Какая она, ваша заветная мечта? 
Сбылалась ли она?
А если нет - почему?
Кто виноват.....?
Жива ли мечта........?

----------


## Irina

А у меня мечта - ближе, так сказать, к пенсии переехать жить на юг Испании в Малагу. Думаю что придет время и мечта исполнится

----------


## Alex

Малага это конечно хорошо. Всегда хотелось оказаться в цветущем лимоновом саду - если запах от домашних божественный, то какаво там.

----------


## Irina

*Ещё одна мечта, но уже более реальная*

[Скрытая ссылка.

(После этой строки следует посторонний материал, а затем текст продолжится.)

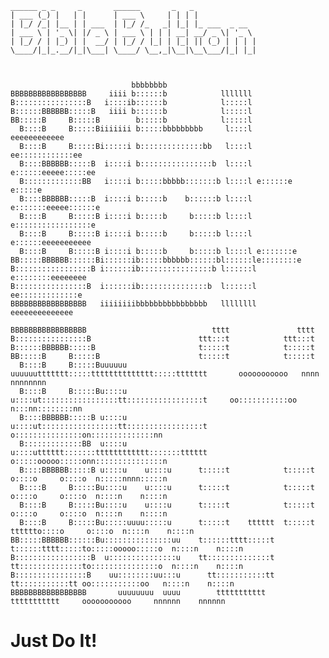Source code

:     ______ _ _     _       ______       _   _              
    | ___ (_) |   | |      | ___ \     | | | |             
    | |_/ /_| |__ | | ___  | |_/ /_   _| |_| |_ ___  _ __  
    | ___ \ | '_ \| |/ _ \ | ___ \ | | | __| __/ _ \| '_ \ 
    | |_/ / | |_) | |  __/ | |_/ / |_| | |_| || (_) | | | |
    \____/|_|_.__/|_|\___| \____/ \__,_|\__|\__\___/|_| |_|
                                                       
                                                       

                               bbbbbbbb                                        
    BBBBBBBBBBBBBBBBB     iiii b::::::b            lllllll                     
    B::::::::::::::::B   i::::ib::::::b            l:::::l                     
    B::::::BBBBBB:::::B   iiii b::::::b            l:::::l                     
    BB:::::B     B:::::B        b:::::b            l:::::l                     
      B::::B     B:::::Biiiiiii b:::::bbbbbbbbb     l::::l     eeeeeeeeeeee    
      B::::B     B:::::Bi:::::i b::::::::::::::bb   l::::l   ee::::::::::::ee  
      B::::BBBBBB:::::B  i::::i b::::::::::::::::b  l::::l  e::::::eeeee:::::ee
      B:::::::::::::BB   i::::i b:::::bbbbb:::::::b l::::l e::::::e     e:::::e
      B::::BBBBBB:::::B  i::::i b:::::b    b::::::b l::::l e:::::::eeeee::::::e
      B::::B     B:::::B i::::i b:::::b     b:::::b l::::l e:::::::::::::::::e 
      B::::B     B:::::B i::::i b:::::b     b:::::b l::::l e::::::eeeeeeeeeee  
      B::::B     B:::::B i::::i b:::::b     b:::::b l::::l e:::::::e           
    BB:::::BBBBBB::::::Bi::::::ib:::::bbbbbb::::::bl::::::le::::::::e          
    B:::::::::::::::::B i::::::ib::::::::::::::::b l::::::l e::::::::eeeeeeee  
    B::::::::::::::::B  i::::::ib:::::::::::::::b  l::::::l  ee:::::::::::::e  
    BBBBBBBBBBBBBBBBB   iiiiiiiibbbbbbbbbbbbbbbb   llllllll    eeeeeeeeeeeeee

    BBBBBBBBBBBBBBBBB                            tttt               tttt                                             
    B::::::::::::::::B                        ttt:::t            ttt:::t                                             
    B::::::BBBBBB:::::B                       t:::::t            t:::::t                                             
    BB:::::B     B:::::B                      t:::::t            t:::::t                                             
      B::::B     B:::::Buuuuuu    uuuuuuttttttt:::::tttttttttttttt:::::ttttttt       ooooooooooo   nnnn  nnnnnnnn    
      B::::B     B:::::Bu::::u    u::::ut:::::::::::::::::tt:::::::::::::::::t     oo:::::::::::oo n:::nn::::::::nn  
      B::::BBBBBB:::::B u::::u    u::::ut:::::::::::::::::tt:::::::::::::::::t    o:::::::::::::::on::::::::::::::nn 
      B:::::::::::::BB  u::::u    u::::utttttt:::::::tttttttttttt:::::::tttttt    o:::::ooooo:::::onn:::::::::::::::n
      B::::BBBBBB:::::B u::::u    u::::u      t:::::t            t:::::t          o::::o     o::::o  n:::::nnnn:::::n
      B::::B     B:::::Bu::::u    u::::u      t:::::t            t:::::t          o::::o     o::::o  n::::n    n::::n
      B::::B     B:::::Bu::::u    u::::u      t:::::t            t:::::t          o::::o     o::::o  n::::n    n::::n
      B::::B     B:::::Bu:::::uuuu:::::u      t:::::t    tttttt  t:::::t    tttttto::::o     o::::o  n::::n    n::::n
    BB:::::BBBBBB::::::Bu:::::::::::::::uu    t::::::tttt:::::t  t::::::tttt:::::to:::::ooooo:::::o  n::::n    n::::n
    B:::::::::::::::::B  u:::::::::::::::u    tt::::::::::::::t  tt::::::::::::::to:::::::::::::::o  n::::n    n::::n
    B::::::::::::::::B    uu::::::::uu:::u      tt:::::::::::tt    tt:::::::::::tt oo:::::::::::oo   n::::n    n::::n
    BBBBBBBBBBBBBBBBB       uuuuuuuu  uuuu        ttttttttttt        ttttttttttt     ooooooooooo     nnnnnn    nnnnnn



# Just Do It!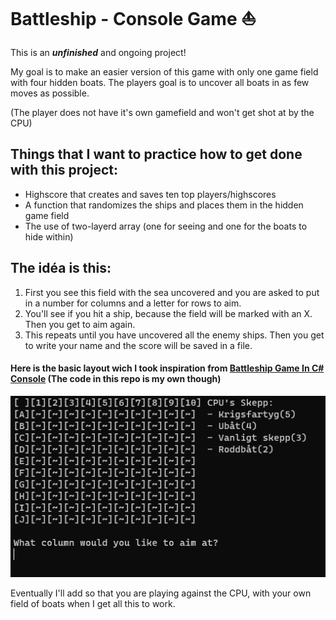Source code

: # Battleship - Console Game :boat:

This is an ***unfinished*** and ongoing project! 

My goal is to make an easier version of this game with only one game field with four hidden boats. 
The players goal is to uncover all boats in as few moves as possible.

(The player does not have it's own gamefield and won't get shot at by the CPU)

## Things that I want to practice how to get done with this project: 
- Highscore that creates and saves ten top players/highscores
- A function that randomizes the ships and places them in the hidden game field
- The use of two-layerd array (one for seeing and one for the boats to hide within)



## The idéa is this: 
1. First you see this field with the sea uncovered and you are asked to put in a number for columns and a letter for rows to aim.
2. You'll see if you hit a ship, because the field will be marked with an X. Then you get to aim again.
3. This repeats until you have uncovered all the enemy ships. Then you get to write your name and the score will be saved in a file.


#### Here is the basic layout wich I took inspiration from [Battleship Game In C# Console](https://www.c-sharpcorner.com/blogs/battleship-game-in-c-sharp-console-part-1) (The code in this repo is my own though)
![Game field](https://github.com/Bubbelbad/BattlefieldConsoleApp/blob/master/Screenshot%202023-10-30%20004901.png?raw=true)

Eventually I'll add so that you are playing against the CPU, with your own field of boats when I get all this to work. 

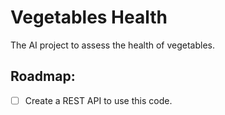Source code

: # Vegetables Health
The AI project to assess the health of vegetables.

## Roadmap:
- [ ] Create a REST API to use this code.
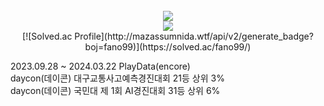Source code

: <div align=center>
	<br>
<img src="https://github-readme-stats.vercel.app/api/top-langs/?username=stfano&layout=compact&theme=dark">
	<br>
<img src="https://github-readme-stats.vercel.app/api?username=stfano&theme=transparent&show_icons=true">
<!-- <img src="https://github-readme-stats.vercel.app/api?username=stfano&show_icons=true"> -->
<br>
	[![Solved.ac Profile](http://mazassumnida.wtf/api/v2/generate_badge?boj=fano99)](https://solved.ac/fano99/)
</div>



2023.09.28 ~ 2024.03.22 PlayData(encore)
<br>
daycon(데이콘) 대구교통사고예측경진대회 21등 상위 3% 
<br>
daycon(데이콘) 국민대 제 1회 AI경진대회 31등 상위 6%
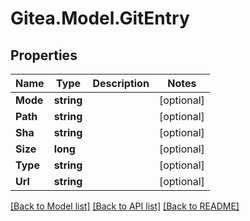 
# Gitea.Model.GitEntry

## Properties

Name | Type | Description | Notes
------------ | ------------- | ------------- | -------------
**Mode** | **string** |  | [optional] 
**Path** | **string** |  | [optional] 
**Sha** | **string** |  | [optional] 
**Size** | **long** |  | [optional] 
**Type** | **string** |  | [optional] 
**Url** | **string** |  | [optional] 

[[Back to Model list]](../README.md#documentation-for-models)
[[Back to API list]](../README.md#documentation-for-api-endpoints)
[[Back to README]](../README.md)

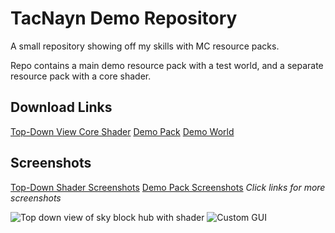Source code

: # TacNayn Demo Repository
A small repository showing off my skills with MC resource packs.

Repo contains a main demo resource pack with a test world, and a separate resource pack with a core shader.
## Download Links
[Top-Down View Core Shader](https://github.com/IanK9988/Demo-Resource-Pack/tree/main/TopDown%20Shader)
[Demo Pack](https://github.com/IanK9988/Demo-Resource-Pack/tree/main/TacNayn%20Demo%20Resource%20Pack)
[Demo World](https://github.com/IanK9988/Demo-Resource-Pack/tree/main/Pack%20Demo%20World)
## Screenshots
[Top-Down Shader Screenshots](https://github.com/IanK9988/Demo-Resource-Pack/blob/main/Info/topdown-screenshots.md)
[Demo Pack Screenshots](https://github.com/IanK9988/Demo-Resource-Pack/blob/main/Info/world-screenshots.md)
*Click links for more screenshots*

![Top down view of sky block hub with shader](https://github.com/IanK9988/Demo-Resource-Pack/blob/main/img/topdown1.jpg?raw=true)
![Custom GUI](https://github.com/IanK9988/Demo-Resource-Pack/blob/main/img/1.png?raw=true)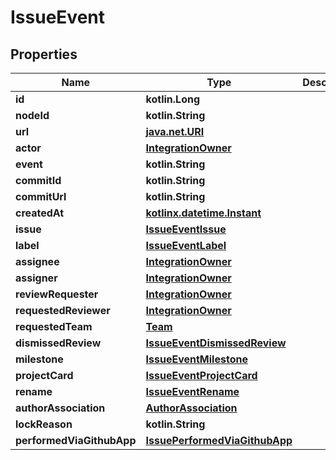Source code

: 
# IssueEvent

## Properties
Name | Type | Description | Notes
------------ | ------------- | ------------- | -------------
**id** | **kotlin.Long** |  | 
**nodeId** | **kotlin.String** |  | 
**url** | [**java.net.URI**](java.net.URI.md) |  | 
**actor** | [**IntegrationOwner**](IntegrationOwner.md) |  | 
**event** | **kotlin.String** |  | 
**commitId** | **kotlin.String** |  | 
**commitUrl** | **kotlin.String** |  | 
**createdAt** | [**kotlinx.datetime.Instant**](kotlinx.datetime.Instant.md) |  | 
**issue** | [**IssueEventIssue**](IssueEventIssue.md) |  |  [optional]
**label** | [**IssueEventLabel**](IssueEventLabel.md) |  |  [optional]
**assignee** | [**IntegrationOwner**](IntegrationOwner.md) |  |  [optional]
**assigner** | [**IntegrationOwner**](IntegrationOwner.md) |  |  [optional]
**reviewRequester** | [**IntegrationOwner**](IntegrationOwner.md) |  |  [optional]
**requestedReviewer** | [**IntegrationOwner**](IntegrationOwner.md) |  |  [optional]
**requestedTeam** | [**Team**](Team.md) |  |  [optional]
**dismissedReview** | [**IssueEventDismissedReview**](IssueEventDismissedReview.md) |  |  [optional]
**milestone** | [**IssueEventMilestone**](IssueEventMilestone.md) |  |  [optional]
**projectCard** | [**IssueEventProjectCard**](IssueEventProjectCard.md) |  |  [optional]
**rename** | [**IssueEventRename**](IssueEventRename.md) |  |  [optional]
**authorAssociation** | [**AuthorAssociation**](AuthorAssociation.md) |  |  [optional]
**lockReason** | **kotlin.String** |  |  [optional]
**performedViaGithubApp** | [**IssuePerformedViaGithubApp**](IssuePerformedViaGithubApp.md) |  |  [optional]



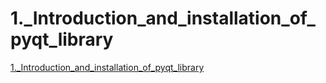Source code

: # 1._Introduction_and_installation_of_pyqt_library
[1._Introduction_and_installation_of_pyqt_library](https://aiwithcloud.com/?p=1817)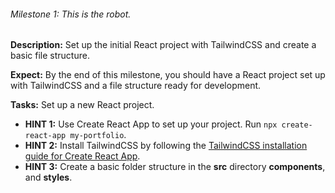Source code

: ###### Milestone 1: This is the robot.

**Description:** Set up the initial React project with TailwindCSS and create a basic file structure.

**Expect:** By the end of this milestone, you should have a React project set up with TailwindCSS and a file structure ready for development.

**Tasks:** Set up a new React project.


* **HINT 1:** Use Create React App to set up your project. Run `npx create-react-app my-portfolio`.
* **HINT 2:**  Install TailwindCSS by following the [TailwindCSS installation guide for Create React App](https://tailwindcss.com/docs/guides/create-react-app).
* **HINT 3:** Create a basic folder structure in the **src** directory **components**, and **styles**.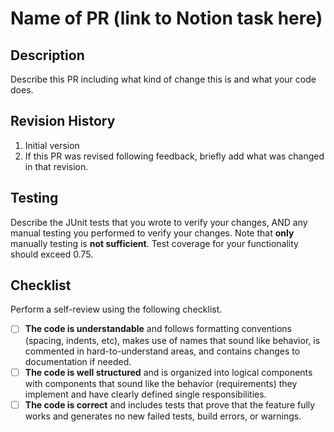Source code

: # Name of PR (link to Notion task here)

## Description

Describe this PR including what kind of change this is and what your code does.

## Revision History

1. Initial version
2. If this PR was revised following feedback, briefly add what was changed in that revision.

## Testing

Describe the JUnit tests that you wrote to verify your changes, AND any manual testing you performed to verify your changes. Note that **only** manually testing is **not sufficient**. Test coverage for your functionality should exceed 0.75.

## Checklist

Perform a self-review using the following checklist.

- [ ] **The code is understandable** and follows formatting conventions (spacing, indents, etc), makes use of names that sound like behavior, is commented in hard-to-understand areas, and contains changes to documentation if needed.
- [ ] **The code is well structured** and is organized into logical components with components that sound like the behavior (requirements) they implement and have clearly defined single responsibilities.
- [ ] **The code is correct** and includes tests that prove that the feature fully works and generates no new failed tests, build errors, or warnings.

Необходима регистрация. ]

----------


## Irina

*Мечта, которая вот-вот сбудется*

----------


## BiZ111

> *Мечта, которая вот-вот сбудется*


Поднять с ковра билет рамштаина? гг))) Шучу


А я слышал такое, что ни в коем случае нельзя говорить о своих мечтах

----------


## Irina

> А я слышал такое, что ни в коем случае нельзя говорить о своих мечтах


Суеверия всё это. Мне никогда рассказы о мечте не мешали её осуществить)))

----------


## BiZ111

Может быть.
Где-то читал, что желания свои нужно именно ПРОГОВАРИВАТЬ вслух..Друзьям, близким. Мол, они (мечты) очень любят, когда о них говорят. 


_может быть и где-то на форумах читал, но по-моему в газете_

----------


## Irina

Я об этом целую книгу прочитала. Мысли материализуются, поэтому не только думать нужно, но и говорить о своих мечтах.

----------


## SDS

*Irina*, мечтаю купить чеченскую кобылу на которой Джохар Дудаев покойный
на охоту ездил, люблю охоту на чеченской кобыле!

----------


## PatR!oT

не скажу это ведь моя заветная мечта ))))

----------